Alors, il y a des films qu'on voit parce qu'on a encore l'illusion que certains acteurs ne se commettront pas à faire n'importe quoi. Mais comme fredonnait Gabin, on ne sait jamais rien.
Pourtant Tony Curtis a de la voilure à côté de ses airs vaporeux de star Hollywoodienne. Le monsieur devrait avoir eu une réputation à défendre. On n'imagine pas non plus Patrick Macnee, curieusement presque invisible dans la distribution présentée par SC malgré sa présence fréquente à l'écran, tendre son chapeau melon ouverture en haut pour quémander des dollars américains au petit hasard la chance.

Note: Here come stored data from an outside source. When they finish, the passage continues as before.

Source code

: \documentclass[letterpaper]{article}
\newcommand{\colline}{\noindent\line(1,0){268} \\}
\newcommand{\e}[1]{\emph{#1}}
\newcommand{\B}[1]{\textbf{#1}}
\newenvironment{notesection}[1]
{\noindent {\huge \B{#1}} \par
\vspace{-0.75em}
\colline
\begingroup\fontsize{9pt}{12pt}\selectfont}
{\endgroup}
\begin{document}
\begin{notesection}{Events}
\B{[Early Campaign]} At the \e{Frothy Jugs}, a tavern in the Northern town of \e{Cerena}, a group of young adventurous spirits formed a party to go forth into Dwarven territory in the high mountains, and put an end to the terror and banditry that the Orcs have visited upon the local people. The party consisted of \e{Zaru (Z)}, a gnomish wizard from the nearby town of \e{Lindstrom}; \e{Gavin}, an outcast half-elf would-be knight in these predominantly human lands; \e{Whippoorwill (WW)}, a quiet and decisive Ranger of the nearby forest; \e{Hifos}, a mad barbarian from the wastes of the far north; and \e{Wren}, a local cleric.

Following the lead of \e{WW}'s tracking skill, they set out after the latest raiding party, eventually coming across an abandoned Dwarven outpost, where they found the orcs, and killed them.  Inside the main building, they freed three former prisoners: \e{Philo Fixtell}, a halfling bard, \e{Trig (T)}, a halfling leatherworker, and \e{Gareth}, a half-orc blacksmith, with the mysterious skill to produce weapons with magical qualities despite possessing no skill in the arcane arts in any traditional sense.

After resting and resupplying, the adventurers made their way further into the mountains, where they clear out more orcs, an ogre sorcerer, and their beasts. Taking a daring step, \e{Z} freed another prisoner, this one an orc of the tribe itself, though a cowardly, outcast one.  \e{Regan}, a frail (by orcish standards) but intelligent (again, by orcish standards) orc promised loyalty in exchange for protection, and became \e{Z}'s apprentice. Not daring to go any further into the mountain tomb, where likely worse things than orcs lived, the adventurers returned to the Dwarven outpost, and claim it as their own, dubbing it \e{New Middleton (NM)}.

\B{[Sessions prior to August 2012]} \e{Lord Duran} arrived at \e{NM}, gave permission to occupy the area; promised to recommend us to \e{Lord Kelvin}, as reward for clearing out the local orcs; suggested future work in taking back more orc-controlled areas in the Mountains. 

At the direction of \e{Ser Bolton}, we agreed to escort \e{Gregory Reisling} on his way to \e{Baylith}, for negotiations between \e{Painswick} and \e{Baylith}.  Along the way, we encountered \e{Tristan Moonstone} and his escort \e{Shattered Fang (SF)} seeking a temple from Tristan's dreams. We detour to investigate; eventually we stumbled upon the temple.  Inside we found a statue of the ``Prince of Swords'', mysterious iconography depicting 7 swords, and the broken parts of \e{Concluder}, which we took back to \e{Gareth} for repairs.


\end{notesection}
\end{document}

Toujours est-il que les deux princes de l'écran se sont mis dans un bien minable bourbier. L'homme homard patauge en effet dans une bouillie d'intentions puériles allant de la réalisation d'un film à partir d'une boutade lancée par Orson Welles (dont le réalisateur de ce déchet était le monteur attitré) à la parodie éculée des nanars de S-F désargentés d'après-guerre. Comme si le ridicule de ces films, elephant-man du côté péripatéticien du show-business, avait besoin d'être parodié ! Il suffit pourtant de voir un film aussi pathétique (bien que réalisé avec les plus sérieuses intentions) qu'Appel d'urgence (Miracle mile) sorti un an avant L'homme homard pour constater qu'au cinéma le ridicule ne tue pas. Au contraire, il trouve un public adapté à son niveau.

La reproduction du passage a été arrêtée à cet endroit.